James Smart (1865–1928) was the youngest brother of George 'Fish' Smart and Jarman Smart. Unlike his brother Fish and uncle Turkey, he always skated under his real name; attempts to call him 'Eagle' to distinguish him from his cousin James Turkey Smart did not stick. He won the professional title of Great Britain in 1890, 1895 and 1900 and the Littleport Cup in 1892. He also won a world championship and a Dutch championship. He was sponsored allowing him to train. Having spent some time training in Norway, he set up an agency to sell Norwegian skates in Britain.

== Life and career ==
During the Championship Skating Match in January 1887, about 2,000 persons attended the championship skating match at Grantchester, near Cambridge, when eighteen competed in a three-mile race, with six turns.
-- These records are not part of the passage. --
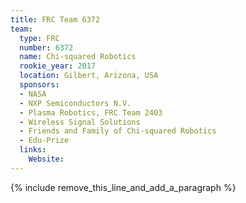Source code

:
```yaml
---
title: FRC Team 6372
team:
  type: FRC
  number: 6372
  name: Chi-squared Robotics
  rookie_year: 2017
  location: Gilbert, Arizona, USA
  sponsors:
  - NASA
  - NXP Semiconductors N.V.
  - Plasma Robotics, FRC Team 2403
  - Wireless Signal Solutions
  - Friends and Family of Chi-squared Robotics
  - Edu-Prize
  links:
    Website:
---
```


{% include remove_this_line_and_add_a_paragraph %}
The track was hard, but some large cracks made the course dangerous, and there were several falls. Smart, ten miles champion, did the fastest course—namely, 9 min. 52 2-5 sec. He was beaten in the fourth round by Fish Smart, the champion, by half a yard; but in the final heat Fish Smart broke a skate, and Carter, of Welney, won first honours.

Smart took the British professional title from his older brother George at Lingay Fen in January 1889. and dominated fen skating for the next few years. In January 1891 the NSA arranged a flying start mile for him, which he completed in 3 mins.